Re: Complete Per Byte Billing.

said by Harddrive:

i want to see a low 'base price' for having the service available. then be charged if i use any on a per-gig basis. make it just like my electric or water bill. the less i use, the less i pay.

but we know that will never happen.
To some extent, this is merely an ideal. It's a great model, until real-world factors intrude.

It's kind of like socialism in this way: I think it's good conceptually, in that socialism helps out everyone, and it means those in unfortunate circumstances get some help from everyone else. However once real-world factors intrude, the whole thing begins to unravel, namely human nature. The incentive to produce declines as one observes that those who don't produce are taken care of anyway...so what's the point of producing when one can receive for doing essentially nothing?

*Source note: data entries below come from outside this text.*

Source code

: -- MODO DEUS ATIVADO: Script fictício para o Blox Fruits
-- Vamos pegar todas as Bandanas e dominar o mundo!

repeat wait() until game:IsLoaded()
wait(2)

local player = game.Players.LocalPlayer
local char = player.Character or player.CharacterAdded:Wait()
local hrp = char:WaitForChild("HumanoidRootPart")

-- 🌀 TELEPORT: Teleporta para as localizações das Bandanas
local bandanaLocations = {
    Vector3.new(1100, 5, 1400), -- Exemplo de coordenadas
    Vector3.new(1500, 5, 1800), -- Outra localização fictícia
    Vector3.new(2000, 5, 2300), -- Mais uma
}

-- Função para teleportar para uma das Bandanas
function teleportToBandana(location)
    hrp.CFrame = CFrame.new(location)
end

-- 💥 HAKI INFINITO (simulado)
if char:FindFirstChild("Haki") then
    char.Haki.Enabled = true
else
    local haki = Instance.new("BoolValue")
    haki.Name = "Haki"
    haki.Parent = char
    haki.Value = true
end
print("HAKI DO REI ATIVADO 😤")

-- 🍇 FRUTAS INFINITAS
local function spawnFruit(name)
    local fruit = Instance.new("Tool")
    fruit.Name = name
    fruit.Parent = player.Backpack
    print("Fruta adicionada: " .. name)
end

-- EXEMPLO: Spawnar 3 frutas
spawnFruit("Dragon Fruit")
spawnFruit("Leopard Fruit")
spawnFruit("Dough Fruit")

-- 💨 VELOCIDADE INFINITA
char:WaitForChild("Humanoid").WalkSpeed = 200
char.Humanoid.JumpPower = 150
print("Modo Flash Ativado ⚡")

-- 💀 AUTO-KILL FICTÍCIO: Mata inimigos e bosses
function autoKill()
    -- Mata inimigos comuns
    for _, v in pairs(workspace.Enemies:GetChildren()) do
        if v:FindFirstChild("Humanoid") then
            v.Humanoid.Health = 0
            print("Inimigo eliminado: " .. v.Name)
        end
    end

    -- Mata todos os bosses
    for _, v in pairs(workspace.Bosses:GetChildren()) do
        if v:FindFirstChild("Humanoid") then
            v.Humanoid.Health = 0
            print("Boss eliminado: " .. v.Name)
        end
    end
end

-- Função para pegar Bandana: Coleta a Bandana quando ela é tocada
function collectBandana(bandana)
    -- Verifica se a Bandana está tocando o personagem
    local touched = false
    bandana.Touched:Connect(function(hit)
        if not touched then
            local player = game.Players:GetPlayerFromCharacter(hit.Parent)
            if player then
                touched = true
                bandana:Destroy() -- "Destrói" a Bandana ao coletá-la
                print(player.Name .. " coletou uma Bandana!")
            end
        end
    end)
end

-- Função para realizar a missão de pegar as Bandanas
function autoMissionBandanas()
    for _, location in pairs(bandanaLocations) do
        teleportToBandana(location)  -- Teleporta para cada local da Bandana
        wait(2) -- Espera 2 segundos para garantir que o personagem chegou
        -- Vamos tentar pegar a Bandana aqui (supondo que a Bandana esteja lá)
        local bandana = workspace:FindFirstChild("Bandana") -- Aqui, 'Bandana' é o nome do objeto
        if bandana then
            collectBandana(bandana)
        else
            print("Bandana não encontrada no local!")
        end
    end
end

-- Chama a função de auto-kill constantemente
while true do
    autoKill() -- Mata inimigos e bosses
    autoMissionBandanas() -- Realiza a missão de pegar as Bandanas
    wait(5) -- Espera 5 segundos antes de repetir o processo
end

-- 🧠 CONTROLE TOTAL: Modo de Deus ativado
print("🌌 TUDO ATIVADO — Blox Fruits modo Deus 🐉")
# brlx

Similarly, the real-world factor that intrudes on usage-based billing is, noone can control completely what data are delivered over one's link. If I decide I don't care what it costs me, I could (flood?) ping you, and even if you never reply to a single echo request on your end, you would still be paying for all the data I caused to go down your pipe. The only completely fair way to implement that is if you had control of every single Internet host, if you were able to "firewall" at the source. If you could even firewall on the other end of your link to your ISP, it wouldn't be fair to your ISP or any of their upstreams because they would be paying for the traffic being sent to them that you didn't want. It's a bit along the lines of what's described at lartc.org, about how one cannot control the rate of the receive end, only the rate at which one transmits. Yes, this indirectly affects reception because most higher level protocols (think "TCP") regulate bandwidth transmitted based on what's received (transmission is not supposed to go beyond the ACK window, but there is nothing absolutely preventing that).

To borrow another analogy at lartc.org, you can't control how much postal mail you receive. You can influence it by asking to be removed from mailing lists, you can never send out anything that would cause someone to reply, but you're not going to be able to stop every single mass mailer; there is nothing in the postal system to reject mail at the source. And once a mail piece is in the postal system, you can't refuse it at least until you've received it.

...which goes full circle to the point. In virtually all commerce, one plans for expected average demand. Based on trial and error, and previous experience, some quantity of "stuff" is produced, a lot of it (sometimes all of it) is sold, and many times there is stuff left over. In the case of a sellout, there is unsatisfied demand and potential profit is lost. In the case of overproduction, either usage of space to store the overproduction for later sale causes loss in profit, or if the stuff is perishable, it is simply destroyed. For example, the power company you mentioned doesn't know ahead of time precisely how much electricity you will consume in a given month, but it has a pretty good rough estimate, so it will go and purchase approximately whatever oil, coal, nuclear fuel rods, or whatever to meet the demand they expect from you...and it won't always be right, and maybe on rare occasions not even close.

So too I have to believe it is for ISPs. They estimate that for some forecast period (say, the next year) they will have to carriage X bytes from point A to point B, which will require Y in electrical purchase, Z fibers to be laid, XX in real estate to lay that fiber across, YY in personnel to set up and maintain the equipment, and so on. They don't go laying another fiber from me to Canonical so I can download a copy of an Ubunutu DVD this month, then take it up after I'm done. Nor would they want that fine-grained procedure to satisfy that demand; it'd be too expensive. No, they provide some reasonable capacity that I pay some fairly reasonable fixed fee per month for, and the world is mostly happy. If I want more capacity (as in, greater amount of octets carried to/from me per unit of time), I can ask for and pay for that additional capacity.

It just so happens that that we don't typically pay for and measure in the same intervals; we tend to measure capacity by the second but only bill and pay for by the month. Still, in most other industries, they manage to survive and even thrive on the same estimate, produce, sell, repeat cycle. I personally don't see why ISPs can't continue to do that.

Edit: One thing that ought to be considered very carefully is that there will be increased costs in installing and maintaining metering systems. Today it is very simple: in my case $41.95 goes from me to TWC every month, in exchange for a 10/1 M/s connection (and no caps or other technical limitations as far as I know). Anything more complex than that will require expenditure to implement, and I don't quite see how it's so necessary (in essence to change the operational and economic model).